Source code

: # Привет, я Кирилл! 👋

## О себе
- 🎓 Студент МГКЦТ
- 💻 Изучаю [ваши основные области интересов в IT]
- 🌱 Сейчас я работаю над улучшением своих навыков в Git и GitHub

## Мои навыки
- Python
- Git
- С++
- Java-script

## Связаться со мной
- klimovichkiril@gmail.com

- _ASSIGNMENT_
Take the records shown above and output them again exactly.

- _RESPONSE TO THIS TASK_
Source code

: # Привет, я Кирилл! 👋

## О себе
- 🎓 Студент МГКЦТ
- 💻 Изучаю [ваши основные области интересов в IT]
- 🌱 Сейчас я работаю над улучшением своих навыков в Git и GitHub

## Мои навыки
- Python
- Git
- С++
- Java-script

## Связаться со мной
- klimovichkiril@gmail.com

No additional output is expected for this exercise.